Problems originating in the hip can cause pain felt in the knee, a phenomenon known as referred pain. This occurs because the brain interprets a pain signal from one location as coming from another due to shared nerve pathways. A dysfunction in the hip joint also alters movement patterns, creating a mechanical chain reaction that places undue stress on the knee joint below it.

How the Hip and Knee Are Connected

The knee and hip joints are linked by a complex network of muscles, tendons, and nerves that ensure coordinated movement of the leg. This integrated system means that an issue in the hip can directly impact the alignment and loading of the knee. For example, a hip condition can cause a slight change in the way a person walks, creating an abnormal distribution of force that stresses the knee joint.

The most direct reason for referred pain is the shared sensory nerve supply. Both joints receive nerve branches from the femoral and obturator nerves, which originate in the lower spine. When irritation or inflammation occurs in the hip, these nerves transmit a pain signal that the brain mistakenly localizes to the end of the nerve branch, often around the knee.

The saphenous branch of the femoral nerve supplies both the hip joint capsule and sensation to the inner and front part of the knee. Because of this neurological overlap, pain signals traveling along this common pathway are frequently perceived as pain in the anterior or medial knee, even when the knee itself appears normal.

Common Hip Conditions That Cause Knee Pain

One of the most frequent causes of referred knee pain in older adults is hip osteoarthritis (OA), a degenerative condition involving the wear and tear of the joint cartilage. As the cartilage breaks down, the resulting friction and inflammation trigger pain signals that radiate down the thigh to the knee. Studies show that many patients with confirmed hip OA report knee pain as their primary or only symptom.

Femoroacetabular Impingement (FAI)

In younger, active individuals, FAI is a common structural problem that can manifest as anterior knee pain. FAI occurs when the ball and socket of the hip joint have an irregular shape, causing abnormal rubbing during movement. This altered joint mechanics can force the femur into external rotation, leading to increased stress and pain around the kneecap.

Labral Tears and IT Band Syndrome

A hip labral tear involves the ring of cartilage lining the hip socket. A tear in this structure typically produces pain deep in the groin, but this discomfort can radiate down the front of the thigh to the knee. Similarly, iliotibial band syndrome (ITBS) causes pain on the outer side of the knee, though the root of the problem is often tightness or dysfunction in the hip and pelvic muscles where the IT band originates.

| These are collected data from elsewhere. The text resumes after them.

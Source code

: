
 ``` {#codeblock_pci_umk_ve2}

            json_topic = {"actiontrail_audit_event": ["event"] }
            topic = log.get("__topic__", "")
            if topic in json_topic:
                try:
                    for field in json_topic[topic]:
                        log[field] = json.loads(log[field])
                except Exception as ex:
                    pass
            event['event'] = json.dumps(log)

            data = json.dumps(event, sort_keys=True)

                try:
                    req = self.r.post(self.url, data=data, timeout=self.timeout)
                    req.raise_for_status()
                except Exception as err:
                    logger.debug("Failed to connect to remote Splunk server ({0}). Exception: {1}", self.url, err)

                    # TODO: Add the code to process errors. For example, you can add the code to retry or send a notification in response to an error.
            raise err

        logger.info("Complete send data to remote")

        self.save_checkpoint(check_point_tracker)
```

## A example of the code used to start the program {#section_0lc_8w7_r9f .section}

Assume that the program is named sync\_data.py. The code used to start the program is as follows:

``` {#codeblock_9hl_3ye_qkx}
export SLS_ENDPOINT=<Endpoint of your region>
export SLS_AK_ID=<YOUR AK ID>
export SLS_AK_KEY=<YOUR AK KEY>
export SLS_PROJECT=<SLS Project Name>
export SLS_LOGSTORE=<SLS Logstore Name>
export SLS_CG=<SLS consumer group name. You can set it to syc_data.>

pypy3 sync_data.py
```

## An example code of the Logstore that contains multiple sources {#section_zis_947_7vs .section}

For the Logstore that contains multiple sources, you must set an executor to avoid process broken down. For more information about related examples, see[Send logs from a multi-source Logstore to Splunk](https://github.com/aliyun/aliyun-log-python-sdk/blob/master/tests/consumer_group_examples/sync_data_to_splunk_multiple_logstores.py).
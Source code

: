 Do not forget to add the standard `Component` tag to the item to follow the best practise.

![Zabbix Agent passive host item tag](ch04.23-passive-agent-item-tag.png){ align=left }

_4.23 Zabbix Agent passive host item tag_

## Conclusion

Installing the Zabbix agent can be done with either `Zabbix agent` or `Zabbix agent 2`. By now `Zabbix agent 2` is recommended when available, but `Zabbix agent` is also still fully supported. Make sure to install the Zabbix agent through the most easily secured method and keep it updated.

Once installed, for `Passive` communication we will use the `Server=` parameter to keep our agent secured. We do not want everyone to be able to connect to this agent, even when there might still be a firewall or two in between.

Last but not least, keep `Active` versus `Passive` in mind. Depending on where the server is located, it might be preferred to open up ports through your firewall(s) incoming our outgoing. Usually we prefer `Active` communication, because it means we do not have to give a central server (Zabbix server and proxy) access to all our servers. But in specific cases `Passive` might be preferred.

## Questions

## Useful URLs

Signs Your Knee Pain Originates in the Hip

Several indicators suggest that knee pain is actually being referred from the hip joint. A primary sign is the relative lack of physical findings directly at the knee itself. If the knee is not swollen, red, or tender to the touch, and there is no instability or mechanical catching, the pain source is less likely to be the knee.

Pain that is reproduced or worsened by specific movements of the hip is a strong clue. When a medical professional gently rotates the hip inward or outward, pain felt in the knee during this maneuver points toward a hip origin. This movement directly stresses the hip joint and surrounding structures, which are often compromised in conditions like hip arthritis.

The location of the pain can be revealing; hip-related knee pain is most often felt on the anterior (front) or inner side of the knee. Patients may also report associated stiffness or a deep ache in the groin, buttock, or side of the hip, even if the knee pain is the most noticeable complaint. Difficulty with activities that require deep hip flexion, such as putting on socks or shoes, further suggests the hip is the true source of the discomfort.

Seeking Medical Diagnosis and Treatment

If knee pain is persistent and lacks clear signs of injury or local tenderness, consulting an orthopedic specialist or physical therapist is the appropriate next step. A thorough physical examination assesses the range of motion in both the hip and the knee to identify limitations or pain reproduction during hip movements. Limited internal rotation of the hip, for instance, is a highly indicative sign of underlying hip pathology.

Diagnostic imaging often begins with standard X-rays of the hip, even if the patient only complains of knee pain. These images can reveal structural issues like joint space narrowing, indicating hip osteoarthritis, or abnormal bone shapes characteristic of FAI. In some cases, a magnetic resonance imaging (MRI) scan may be ordered to evaluate soft tissues, such as the labrum or cartilage within the hip joint.

Treatment for hip-originating knee pain focuses entirely on addressing the problem at its source. Physical therapy is a common approach, aiming to restore hip strength, flexibility, and stability to normalize the mechanics of the entire leg. Anti-inflammatory medications and joint injections can help manage acute pain, but for advanced conditions like severe hip osteoarthritis, total hip replacement surgery may be necessary to eliminate the referred knee pain.